That's quite a different picture: we've lost the bump of outliers of high employment around 60%, and instead there's substantial structure at lower employment rates (plateaus in the density function around 50% and 35% of the working age population). What's going on? The proportions of people not of working age must not be evenly distributed between MSOAs; what does it look like?

  ggplot(london$employment.msoa, aes(x=older/All.Ages, y=younger/All.Ages)) +
    geom_point(alpha=0.1) + geom_density2d() + coord_equal() + theme_bw()

distribution of younger vs older people in London MSOAs

So here we see that a high proportion of older people in an MSOA (around 20%) is a strong predictor of the proportion of younger people (around 17%); similarly, if the younger population is 25% or so of the total population, there are likely to be less than 10% of people of older non-working ages. But at intermediate values of either older or younger proportions, 10% of older or 15% of younger, the observed variation of the other proportion is very high: what this says is that the proportion of people of working age in an MSOA varies quite strongly, and for a given proportion of people of working age, some MSOAs have more older people and some more younger people. Not a world-shattering discovery, but important to note.

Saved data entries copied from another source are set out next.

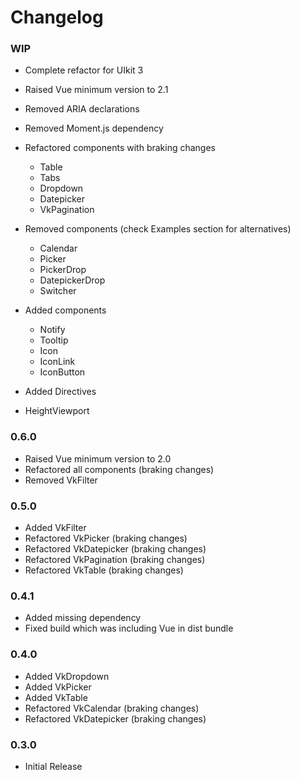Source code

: # Changelog

### WIP

 - Complete refactor for UIkit 3
 - Raised Vue minimum version to 2.1
 - Removed ARIA declarations
 - Removed Moment.js dependency
 - Refactored components with braking changes
   - Table
   - Tabs
   - Dropdown
   - Datepicker
   - VkPagination
 - Removed components (check Examples section for alternatives)
   - Calendar
   - Picker
   - PickerDrop
   - DatepickerDrop
   - Switcher

  - Added components
    - Notify
    - Tooltip
    - Icon
    - IconLink
    - IconButton

  - Added Directives
   - HeightViewport

### 0.6.0

 - Raised Vue minimum version to 2.0
 - Refactored all components (braking changes)
 - Removed VkFilter

### 0.5.0

 - Added VkFilter
 - Refactored VkPicker (braking changes)
 - Refactored VkDatepicker (braking changes)
 - Refactored VkPagination (braking changes)
 - Refactored VkTable (braking changes)

### 0.4.1

 - Added missing dependency
 - Fixed build which was including Vue in dist bundle

### 0.4.0

 - Added VkDropdown
 - Added VkPicker
 - Added VkTable
 - Refactored VkCalendar (braking changes)
 - Refactored VkDatepicker (braking changes)

### 0.3.0

 - Initial Release
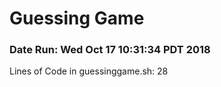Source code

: # Guessing Game
### Date Run: Wed Oct 17 10:31:34 PDT 2018
Lines of Code in guessinggame.sh:       28
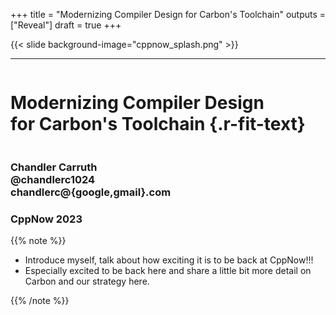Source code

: +++
title = "Modernizing Compiler Design for Carbon's Toolchain"
outputs = ["Reveal"]
draft = true
+++

{{< slide background-image="cppnow_splash.png" >}}

---

<div class="r-stretch" style="display: flex; flex-direction: column; justify-content: center">

# Modernizing Compiler Design<br/>for Carbon's Toolchain {.r-fit-text}

</div>
<div class="col-container"><div class="col-4">

### Chandler Carruth <br/> @chandlerc1024 <br/> chandlerc@{google,gmail}.com

</div><div class="col right">

### CppNow 2023

</div>

{{% note %}}

- Introduce myself, talk about how exciting it is to be back at CppNow!!!
- Especially excited to be back here and share a little bit more detail on
  Carbon and our strategy here.

{{% /note %}}


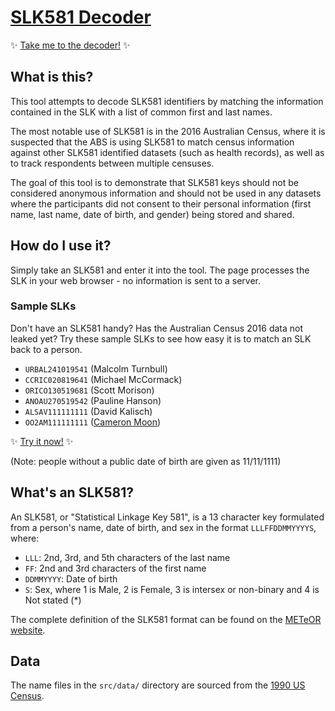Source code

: [SLK581 Decoder](https://cmrn.github.io/slk581)
==============
✨ [Take me to the decoder!](https://cmrn.github.io/slk581) ✨

What is this?
-------------
This tool attempts to decode SLK581 identifiers by matching the information contained in the SLK with a list of common first and last names.

The most notable use of SLK581 is in the 2016 Australian Census, where it is suspected that the ABS is using SLK581 to match census information against other SLK581 identified datasets (such as health records), as well as to track respondents between multiple censuses.

The goal of this tool is to demonstrate that SLK581 keys should not be considered anonymous information and should not be used in any datasets where the participants did not consent to their personal information (first name, last name, date of birth, and gender) being stored and shared.

How do I use it?
----------------
Simply take an SLK581 and enter it into the tool. The page processes the SLK
in your web browser - no information is sent to a server.

### Sample SLKs ###
Don't have an SLK581 handy? Has the Australian Census 2016 data not leaked yet? Try these sample SLKs to see how easy it is to match an SLK back to a person.

- `URBAL241019541` (Malcolm Turnbull)
- `CCRIC020819641` (Michael McCormack)
- `ORICO130519681` (Scott Morison)
- `ANOAU270519542` (Pauline Hanson)
- `ALSAV111111111` (David Kalisch)
- `OO2AM111111111` ([Cameron Moon](https://twitter.com/cmrn))

✨ [Try it now!](https://cmrn.github.io/slk581) ✨

(Note: people without a public date of birth are given as 11/11/1111)

What's an SLK581?
-----------------
An SLK581, or "Statistical Linkage Key 581", is a 13 character key formulated from a person's name, date of birth, and sex in the format `LLLFFDDMMYYYYS`, where:

- `LLL`: 2nd, 3rd, and 5th characters of the last name
- `FF`: 2nd and 3rd characters of the first name
- `DDMMYYYY`: Date of birth
- `S`: Sex, where 1 is Male, 2 is Female, 3 is intersex or non-binary and 4 is Not stated (\*)

The complete definition of the SLK581 format can be found on the [METeOR website](http://meteor.aihw.gov.au/content/index.phtml/itemId/349510).

Data
----
The name files in the `src/data/` directory are sourced from the [1990 US Census](http://www.census.gov/topics/population/genealogy/data/1990_census/1990_census_namefiles.html).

So, going back to employment: what are the interesting cases? One way of trying to characterize them is to fit the central portion of the observations to some parameterized distribution, and then examining cases where the observation is of a sufficiently low probability. The extremevalues R package does some of this for us; it offers the option to fit a variety of distributions to a set of observations with associated quantiles. Unfortunately, the natural distribution to use for proportions, the Beta distribution, is not one of the options (fitting involves messing around with derivatives of the inverse of the incomplete Beta function, which is a bit of a pain), but we can cheat: instead of doing the reasonable thing and fitting a beta distribution, we can transform the proportion using the logit transform and fit a Normal distribution instead, because everything is secretly a Normal distribution. Right? Right? Anyway.

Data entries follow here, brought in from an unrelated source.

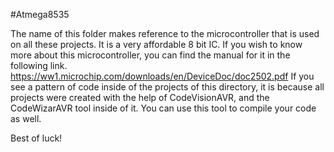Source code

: #Atmega8535

The name of this folder makes reference to the microcontroller that is used on all these projects. It is a very affordable 8 bit IC.
If you wish to know more about this microcontroller, you can find the manual for it in the following link. https://ww1.microchip.com/downloads/en/DeviceDoc/doc2502.pdf
If you see a pattern of code inside of the projects of this directory, it is because all projects were created with the help of CodeVisionAVR, and the CodeWizarAVR tool inside of it. You can use this tool to compile your code as well.

Best of luck!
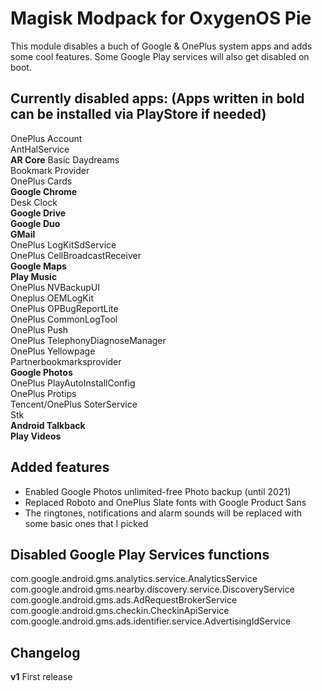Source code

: # Magisk Modpack for OxygenOS Pie

This module disables a buch of Google & OnePlus system apps and adds some cool features. Some Google Play services will also get disabled on boot.

## Currently disabled apps: (Apps written in bold can be installed via PlayStore if needed)
OnePlus Account  
AntHalService  
**AR Core**
Basic Daydreams  
Bookmark Provider  
OnePlus Cards  
**Google Chrome**   
Desk Clock    
**Google Drive**    
**Google Duo**    
**GMail**   
OnePlus LogKitSdService   
OnePlus CellBroadcastReceiver   
**Google Maps**   
**Play Music**    
OnePlus NVBackupUI  
Oneplus OEMLogKit  
OnePlus OPBugReportLite  
OnePlus CommonLogTool  
OnePlus Push  
OnePlus TelephonyDiagnoseManager  
OnePlus Yellowpage  
Partnerbookmarksprovider  
**Google Photos**   
OnePlus PlayAutoInstallConfig  
OnePlus Protips  
Tencent/OnePlus SoterService  
Stk   
**Android Talkback**    
**Play Videos**   

## Added features
- Enabled Google Photos unlimited-free Photo backup (until 2021)
- Replaced Roboto and OnePlus Slate fonts with Google Product Sans
- The ringtones, notifications and alarm sounds will be replaced with some basic ones that I picked

## Disabled Google Play Services functions
com.google.android.gms.analytics.service.AnalyticsService  
com.google.android.gms.nearby.discovery.service.DiscoveryService  
com.google.android.gms.ads.AdRequestBrokerService  
com.google.android.gms.checkin.CheckinApiService  
com.google.android.gms.ads.identifier.service.AdvertisingIdService  


## Changelog ##
**v1** First release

  tmp$outliers <- with(london$employment.msoa, getOutliers(log(Full.time/All.Ages/(1-Full.time/All.Ages))))
tmp$high <- london$employment.msoa$Group.1[tmp$outliers$iRight]
tmp$low <-london$employment.msoa$Group.1[tmp$outliers$iLeft]
print(tmp[c("high", "low")])
tmp <- list()

This shows up 9 MSOAs as having a surprisingly high full employment rate, and one (poor old Hackney 001) as having a surprisingly low rate (where “surprising” is defined relative to our not-well-motivated-at-all Normal distribution of logit-transformed full employment rates, and so shouldn't be taken too seriously). Where are these things? Clearly the next step is to put these MSOAs on a map. Firstly, let's parse some shape files (again, see the bottom of this post for details of where to get them from).

  london$borough <- readShapePoly("London_Borough_Excluding_MHW")
london$msoa <- readShapePoly("MSOA_2011_London_gen_MHW")

In order to plot these shape files using ggplot, we need to convert the shape file into a “fortified” form:

  london$borough.fortified <- fortify(london$borough)
london$msoa.fortified <- fortify(london$msoa)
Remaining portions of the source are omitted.